The same problem exists if you start an exercise program and begin to gain muscle. Muscle weighs more than fat. So, you can step on the scale and have your weight stay the same or even gain a little but actually be losing fat. Does that motivate you to stick with your positive changes?
The scale isn’t all bad. It is a good tool to use that will give you a general idea of whether or not your weight puts you at risk of certain health conditions. And, some scales even calculate body fat percentage for you, which makes it easier if you’re trying to track your progress.
So, the problem isn’t the scale itself. The problem is how you view it. What is your relationship with it?
Do you have an abusive relationship with your scale? Every time you even go near it, do you imagine the scale starting to make remarks which you can quietly hear in your head?
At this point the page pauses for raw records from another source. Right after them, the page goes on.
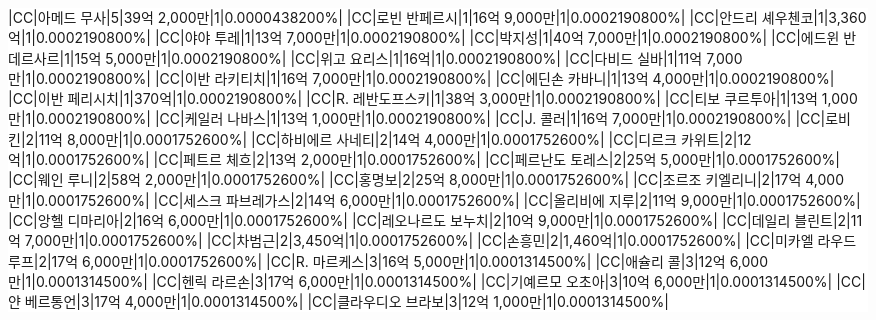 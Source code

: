 |CC|아메드 무사|5|39억 2,000만|1|0.0000438200%|
|CC|로빈 반페르시|1|16억 9,000만|1|0.0002190800%|
|CC|안드리 셰우첸코|1|3,360억|1|0.0002190800%|
|CC|야야 투레|1|13억 7,000만|1|0.0002190800%|
|CC|박지성|1|40억 7,000만|1|0.0002190800%|
|CC|에드윈 반데르사르|1|15억 5,000만|1|0.0002190800%|
|CC|위고 요리스|1|16억|1|0.0002190800%|
|CC|다비드 실바|1|11억 7,000만|1|0.0002190800%|
|CC|이반 라키티치|1|16억 7,000만|1|0.0002190800%|
|CC|에딘손 카바니|1|13억 4,000만|1|0.0002190800%|
|CC|이반 페리시치|1|370억|1|0.0002190800%|
|CC|R. 레반도프스키|1|38억 3,000만|1|0.0002190800%|
|CC|티보 쿠르투아|1|13억 1,000만|1|0.0002190800%|
|CC|케일러 나바스|1|13억 1,000만|1|0.0002190800%|
|CC|J. 콜러|1|16억 7,000만|1|0.0002190800%|
|CC|로비 킨|2|11억 8,000만|1|0.0001752600%|
|CC|하비에르 사네티|2|14억 4,000만|1|0.0001752600%|
|CC|디르크 카위트|2|12억|1|0.0001752600%|
|CC|페트르 체흐|2|13억 2,000만|1|0.0001752600%|
|CC|페르난도 토레스|2|25억 5,000만|1|0.0001752600%|
|CC|웨인 루니|2|58억 2,000만|1|0.0001752600%|
|CC|홍명보|2|25억 8,000만|1|0.0001752600%|
|CC|조르조 키엘리니|2|17억 4,000만|1|0.0001752600%|
|CC|세스크 파브레가스|2|14억 6,000만|1|0.0001752600%|
|CC|올리비에 지루|2|11억 9,000만|1|0.0001752600%|
|CC|앙헬 디마리아|2|16억 6,000만|1|0.0001752600%|
|CC|레오나르도 보누치|2|10억 9,000만|1|0.0001752600%|
|CC|데일리 블린트|2|11억 7,000만|1|0.0001752600%|
|CC|차범근|2|3,450억|1|0.0001752600%|
|CC|손흥민|2|1,460억|1|0.0001752600%|
|CC|미카엘 라우드루프|2|17억 6,000만|1|0.0001752600%|
|CC|R. 마르케스|3|16억 5,000만|1|0.0001314500%|
|CC|애슐리 콜|3|12억 6,000만|1|0.0001314500%|
|CC|헨릭 라르손|3|17억 6,000만|1|0.0001314500%|
|CC|기예르모 오초아|3|10억 6,000만|1|0.0001314500%|
|CC|얀 베르통언|3|17억 4,000만|1|0.0001314500%|
|CC|클라우디오 브라보|3|12억 1,000만|1|0.0001314500%|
Maybe it’s, “Here we go again,” or, “Why bother? You know it isn’t going to be good.”?
And, even if you’re able to fight the nasty comments the scale spews your way, they only worsen when you step on it and the numbers are finally displayed. “Oh my, you’re fat!” “You’re never going to lose the weight if you keep eating, you pig.”
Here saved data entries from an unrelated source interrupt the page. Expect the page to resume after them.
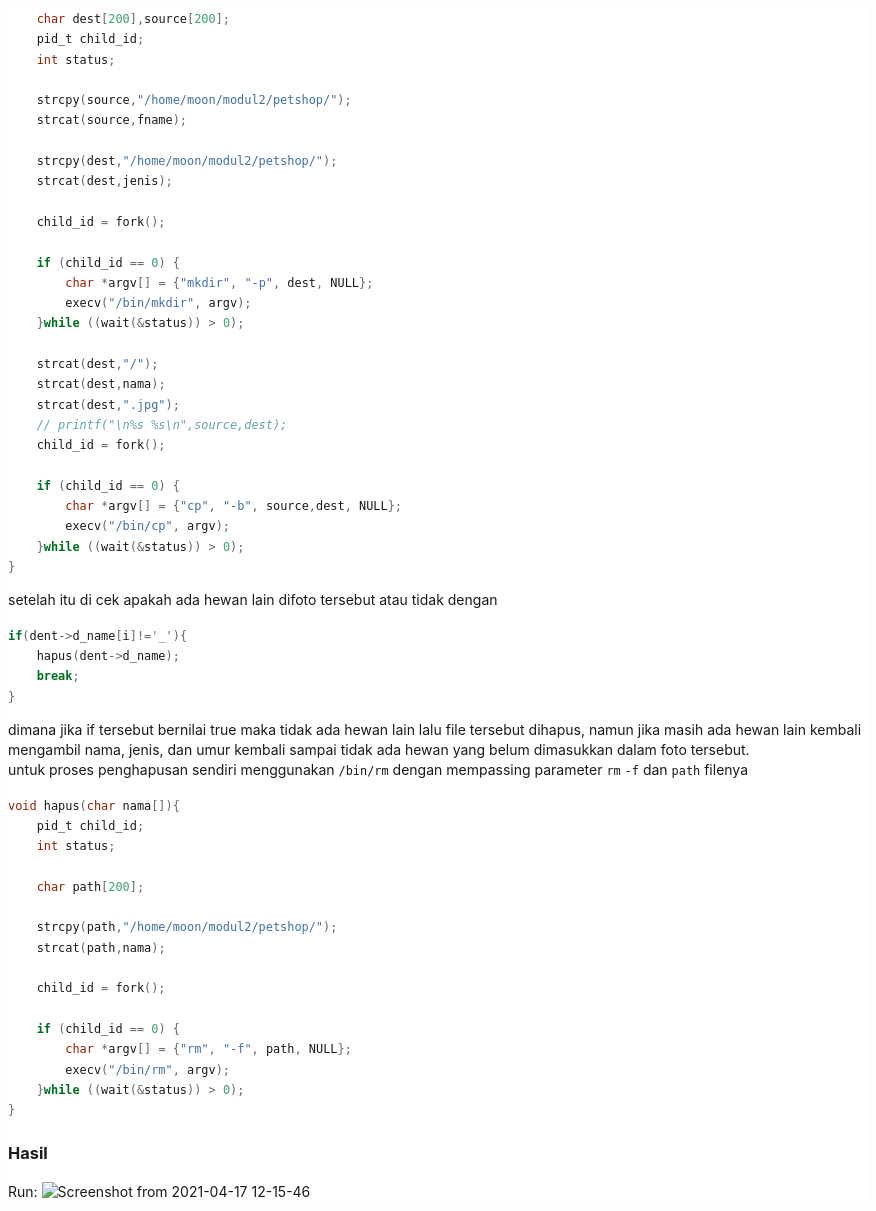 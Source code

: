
 ```c
    char dest[200],source[200];
    pid_t child_id;
    int status;

    strcpy(source,"/home/moon/modul2/petshop/");
    strcat(source,fname);

    strcpy(dest,"/home/moon/modul2/petshop/");
    strcat(dest,jenis);

    child_id = fork();

    if (child_id == 0) {
        char *argv[] = {"mkdir", "-p", dest, NULL};
        execv("/bin/mkdir", argv);
    }while ((wait(&status)) > 0);

    strcat(dest,"/");
    strcat(dest,nama);
    strcat(dest,".jpg");
    // printf("\n%s %s\n",source,dest);
    child_id = fork();

    if (child_id == 0) {
        char *argv[] = {"cp", "-b", source,dest, NULL};
        execv("/bin/cp", argv);
    }while ((wait(&status)) > 0);
}
```
setelah itu di cek apakah ada hewan lain difoto tersebut atau tidak dengan 
```c
if(dent->d_name[i]!='_'){
    hapus(dent->d_name);
    break;
}
```
dimana jika if tersebut bernilai true maka tidak ada hewan lain lalu file tersebut dihapus, namun jika masih ada hewan lain kembali mengambil nama, jenis, dan umur kembali sampai tidak ada hewan yang belum dimasukkan dalam foto tersebut.</br>
untuk proses penghapusan sendiri menggunakan `/bin/rm` dengan mempassing parameter `rm` `-f` dan `path` filenya
```c
void hapus(char nama[]){
    pid_t child_id;
    int status;
    
    char path[200];
    
    strcpy(path,"/home/moon/modul2/petshop/");
    strcat(path,nama);
    
    child_id = fork();

    if (child_id == 0) {
        char *argv[] = {"rm", "-f", path, NULL};
        execv("/bin/rm", argv);
    }while ((wait(&status)) > 0);
}
```
### Hasil
Run:
![Screenshot from 2021-04-17 12-15-46](https://user-images.githubusercontent.com/62832487/115102711-c9786500-9f76-11eb-98fe-360682831e27.png)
If this is how your scale “talks to you,” over time you internalize the comments. You take the thoughts and believe them. And, what do you do with the resulting emotional pain?
If you’re the average emotional eater, you find solace in the cookie jar or ice cream tub. You eat to soothe your hurt feelings and comfort your wounded soul. You tell yourself that you’ll do better tomorrow. You promise. And, you mean it. Until you step on the scale the following morning and start the cycle over again.
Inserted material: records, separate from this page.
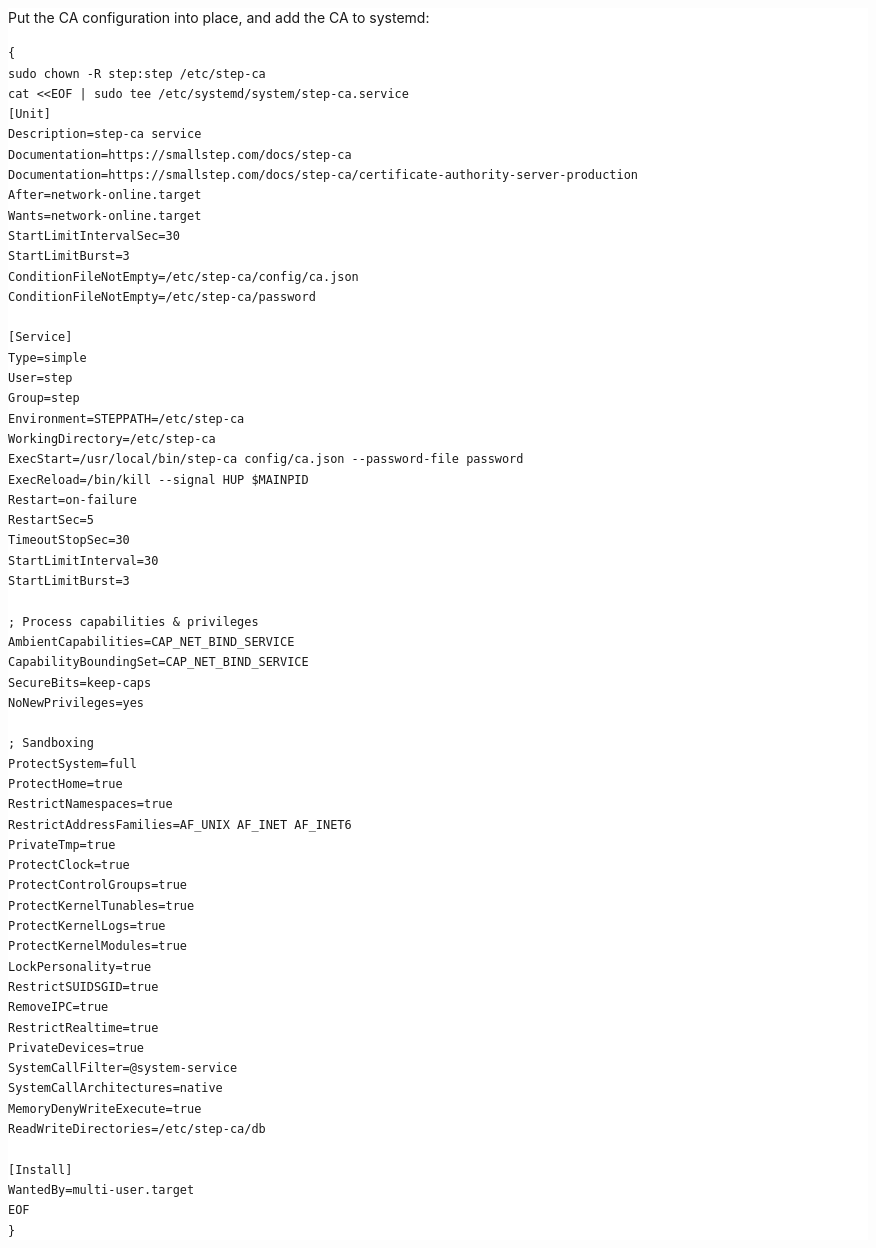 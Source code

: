 Put the CA configuration into place, and add the CA to systemd:

```
{
sudo chown -R step:step /etc/step-ca
cat <<EOF | sudo tee /etc/systemd/system/step-ca.service
[Unit]
Description=step-ca service
Documentation=https://smallstep.com/docs/step-ca
Documentation=https://smallstep.com/docs/step-ca/certificate-authority-server-production
After=network-online.target
Wants=network-online.target
StartLimitIntervalSec=30
StartLimitBurst=3
ConditionFileNotEmpty=/etc/step-ca/config/ca.json
ConditionFileNotEmpty=/etc/step-ca/password

[Service]
Type=simple
User=step
Group=step
Environment=STEPPATH=/etc/step-ca
WorkingDirectory=/etc/step-ca
ExecStart=/usr/local/bin/step-ca config/ca.json --password-file password
ExecReload=/bin/kill --signal HUP $MAINPID
Restart=on-failure
RestartSec=5
TimeoutStopSec=30
StartLimitInterval=30
StartLimitBurst=3

; Process capabilities & privileges
AmbientCapabilities=CAP_NET_BIND_SERVICE
CapabilityBoundingSet=CAP_NET_BIND_SERVICE
SecureBits=keep-caps
NoNewPrivileges=yes

; Sandboxing
ProtectSystem=full
ProtectHome=true
RestrictNamespaces=true
RestrictAddressFamilies=AF_UNIX AF_INET AF_INET6
PrivateTmp=true
ProtectClock=true
ProtectControlGroups=true
ProtectKernelTunables=true
ProtectKernelLogs=true
ProtectKernelModules=true
LockPersonality=true
RestrictSUIDSGID=true
RemoveIPC=true
RestrictRealtime=true
PrivateDevices=true
SystemCallFilter=@system-service
SystemCallArchitectures=native
MemoryDenyWriteExecute=true
ReadWriteDirectories=/etc/step-ca/db

[Install]
WantedBy=multi-user.target
EOF
}
```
How can that help with weight loss? It can’t.
So, if you find that you’re in an abusive relationship with your scale, divorce it. Chuck it out the window, throw it down the stairs, do what you have to do but let it go. If that’s how it talks to you, it isn’t helping you reach your weight loss goals at all.
Does the thought of that scare you? Maybe you don’t like how it talks to you but you’re afraid that without it you’ll balloon up and go out of control? You won’t. That’s just what the scale wants you to believe.
The key behind successfully losing weight is to be in a supportive environment.
You need to surround yourself with positivity and encouragement. If the scale doesn’t fit into that, then it’s time to kick it to the curb.
Don’t forget, it’s just one way to assess your overall health. If you truly want to know whether you’re at risk of certain diseases and conditions, you have other options. You can go to your doctor and get blood work done and tests run.
And, if it’s only the amount of fat that you carry that you’re concerned with, meet with a personal trainer. They can do a fitness assessment that includes basic activities to determine your fitness level and a skinfold caliper test to calculate your body fat percentage. If they’re high tech, you can do other things to see how efficiently your body processes oxygen and how many calories you burn when doing certain exercises.
The point is that there are other more specific tests you can take if you want some real answers. The basic everyday scale can’t break it down like that.
If you don’t feel like going through all the testing, you know when you put on a few pounds, right? Your pants fit tighter, you start to get little bulges in places that used to be flat and activities that used to be easy, now require more effort. You don’t need a scale to realize all of that.
What if you’re reading this and thinking, “What about me? I have a great relationship with my scale and I still have a weight problem?” You are a rare breed, so embrace that it’s one less obstacle you have to overcome on your journey to lose weight.
There’s no easy solution to weight loss. And, there’s no one-size-fits-all approach either.
Everyone has different reasons behind why they gain weight, so it only goes to stand that each person is going to lose in different ways.
So if your scale is not helpful on your journey, don’t be afraid to let it go. You’ll do fine. Just trust yourself. You may be surprised how much strength you have when you don’t give it all to that little square inanimate object that occupies the corner of your bathroom floor.